While it has been true that, according to Dobkin Del Rios, ‘Ayahuasca healers spend a good deal of time involved in issues of personal aggrandizement’, these are holdovers from internecine tribal warfare, and now play themselves out mostly in situations of urban poverty.  There is little to gained from such behavior in the newer, more sophisticated workshop and retreat contexts in which the medicine is being used.  Though ontologically shamanism is concerned with issues of power, of good and evil, these need not be played out in the social sphere in acts of vengeance and retribution.  They can as easily be recast into catalysts for personal development and psychological self-empowerment, into dealing with the demons of the personality, the shadows of the psyche.  Anthropologist Francoise Barbira-Freedman speaks of the ‘current development of neo-shamanism in Amazonia, chamanismo,with its emphasis on ‘inner self’ and experience’.  There is little doubt that ayahuasca pilgrims have contributed to this shift, and as such their presence should be encouraged.
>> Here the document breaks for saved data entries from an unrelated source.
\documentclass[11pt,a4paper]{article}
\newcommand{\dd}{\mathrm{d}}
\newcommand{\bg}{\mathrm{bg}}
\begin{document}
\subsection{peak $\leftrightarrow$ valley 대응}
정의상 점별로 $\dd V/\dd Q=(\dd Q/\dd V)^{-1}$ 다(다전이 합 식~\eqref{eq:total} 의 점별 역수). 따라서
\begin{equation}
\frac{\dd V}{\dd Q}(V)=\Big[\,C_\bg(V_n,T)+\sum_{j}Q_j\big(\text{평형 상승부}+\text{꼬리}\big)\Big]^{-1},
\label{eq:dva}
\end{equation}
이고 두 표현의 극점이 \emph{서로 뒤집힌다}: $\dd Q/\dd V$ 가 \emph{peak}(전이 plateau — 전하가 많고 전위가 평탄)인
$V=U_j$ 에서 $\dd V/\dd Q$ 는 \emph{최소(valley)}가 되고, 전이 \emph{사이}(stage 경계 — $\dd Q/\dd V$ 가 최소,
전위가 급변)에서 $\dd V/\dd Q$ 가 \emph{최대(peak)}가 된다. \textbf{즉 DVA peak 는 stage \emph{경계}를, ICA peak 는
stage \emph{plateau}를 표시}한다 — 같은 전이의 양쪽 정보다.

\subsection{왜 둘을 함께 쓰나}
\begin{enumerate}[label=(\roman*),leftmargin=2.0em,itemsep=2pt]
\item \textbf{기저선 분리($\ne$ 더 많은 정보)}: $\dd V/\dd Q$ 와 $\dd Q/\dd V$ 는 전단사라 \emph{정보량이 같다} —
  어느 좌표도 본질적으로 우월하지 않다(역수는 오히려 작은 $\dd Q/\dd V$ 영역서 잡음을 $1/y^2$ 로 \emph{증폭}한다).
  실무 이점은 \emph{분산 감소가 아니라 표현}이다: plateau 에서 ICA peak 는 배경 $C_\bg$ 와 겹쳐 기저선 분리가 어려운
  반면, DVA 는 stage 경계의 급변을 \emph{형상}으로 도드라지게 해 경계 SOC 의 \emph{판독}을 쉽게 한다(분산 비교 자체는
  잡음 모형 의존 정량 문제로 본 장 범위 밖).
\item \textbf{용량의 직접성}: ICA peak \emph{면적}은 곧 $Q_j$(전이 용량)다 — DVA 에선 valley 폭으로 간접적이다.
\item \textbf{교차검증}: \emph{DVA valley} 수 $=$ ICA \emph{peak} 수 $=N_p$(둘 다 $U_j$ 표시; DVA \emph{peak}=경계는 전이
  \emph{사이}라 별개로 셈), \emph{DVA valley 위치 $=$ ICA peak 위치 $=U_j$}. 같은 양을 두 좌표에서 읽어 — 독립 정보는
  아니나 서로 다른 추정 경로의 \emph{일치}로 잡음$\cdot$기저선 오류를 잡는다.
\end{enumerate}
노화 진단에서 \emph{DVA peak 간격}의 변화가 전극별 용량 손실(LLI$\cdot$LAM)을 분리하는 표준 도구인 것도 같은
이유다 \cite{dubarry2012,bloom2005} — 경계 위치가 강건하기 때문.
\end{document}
Whether understood thru ayahuasca, any of the earth-centered spiritual practices, or a growing common sense, it is becoming clear that we are in the cusp of an age of reclamation of our evolutionary heritage.  Our primary guide is the indigenous soul, itself a state of mind, available to anyone who walks the ways of the earth.  It is an awareness, not a thing of politics;  it is something one can develop, and is not dependant on the culture of one’s birth. This understanding is becoming increasingly relevant as the times spiral round to eco-conscious cultural shifts.
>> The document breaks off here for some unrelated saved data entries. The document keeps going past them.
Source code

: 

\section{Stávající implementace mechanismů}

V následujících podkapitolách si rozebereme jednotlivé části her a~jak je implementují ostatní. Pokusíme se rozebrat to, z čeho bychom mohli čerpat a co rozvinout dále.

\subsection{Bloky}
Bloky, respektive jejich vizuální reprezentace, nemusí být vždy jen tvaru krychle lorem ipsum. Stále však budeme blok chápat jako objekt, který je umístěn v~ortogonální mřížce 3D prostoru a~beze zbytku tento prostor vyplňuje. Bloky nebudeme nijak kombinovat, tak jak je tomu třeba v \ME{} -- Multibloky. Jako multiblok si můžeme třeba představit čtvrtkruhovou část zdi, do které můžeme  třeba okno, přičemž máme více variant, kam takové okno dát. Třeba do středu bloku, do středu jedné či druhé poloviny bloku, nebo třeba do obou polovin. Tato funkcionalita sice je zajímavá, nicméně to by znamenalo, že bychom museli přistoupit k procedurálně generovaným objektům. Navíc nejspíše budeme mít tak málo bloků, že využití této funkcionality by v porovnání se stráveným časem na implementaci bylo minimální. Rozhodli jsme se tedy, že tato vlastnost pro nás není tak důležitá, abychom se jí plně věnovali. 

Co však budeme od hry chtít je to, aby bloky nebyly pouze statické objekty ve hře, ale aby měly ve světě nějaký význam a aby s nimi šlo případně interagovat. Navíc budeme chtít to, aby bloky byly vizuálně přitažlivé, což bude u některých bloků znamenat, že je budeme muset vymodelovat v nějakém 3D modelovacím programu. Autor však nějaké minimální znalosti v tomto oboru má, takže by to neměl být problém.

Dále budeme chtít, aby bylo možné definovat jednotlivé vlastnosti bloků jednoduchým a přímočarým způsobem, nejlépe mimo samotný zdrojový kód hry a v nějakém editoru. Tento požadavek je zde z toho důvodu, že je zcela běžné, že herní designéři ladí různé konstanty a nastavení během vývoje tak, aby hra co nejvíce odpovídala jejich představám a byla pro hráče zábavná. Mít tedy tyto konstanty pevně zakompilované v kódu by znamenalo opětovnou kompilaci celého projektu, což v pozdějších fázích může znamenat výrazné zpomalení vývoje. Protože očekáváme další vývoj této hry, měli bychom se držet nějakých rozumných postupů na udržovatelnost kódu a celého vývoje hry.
Little noticed embryonic traditions, emergent properties, are budding thru the compost of exhausted native cultures, and growing out of the deadwood of predatory capitalism.  These feed on nutrients from both sides of the cultural divide, and the new growth consumes and dissolves the divisions.  The crucible of history is alchemizing a more integrated, full-spectrum form of humanity, ushering in a new phase of planetary creativity.

Whether called the bridge people, earthheaven tribe, thrivalists, neo-indigenous, the ones we’ve been waiting for, sylvapolitans, one-hearted ones, or whatever, they/we represent the reality, meaning, and significance of ever-increasing interest in earth-centered spirituality. Underlying the so-called appropriations are gestures towards rediversifying, reconstituting, and ultimately healing cultural landscapes.  A possible outcome of the diaspora of sacred earth traditions is that conversion processes may overtake the 500-year momentum of colonization.  Certainly this is the vision of us who choose to walk the ways of the earth, and one shared by many indigenous people who feel ‘all struggles are one struggle’.  In this way it may be that the Indians actually win the ‘war,’ or the land wins, when spirituality native to the land is again widely practiced.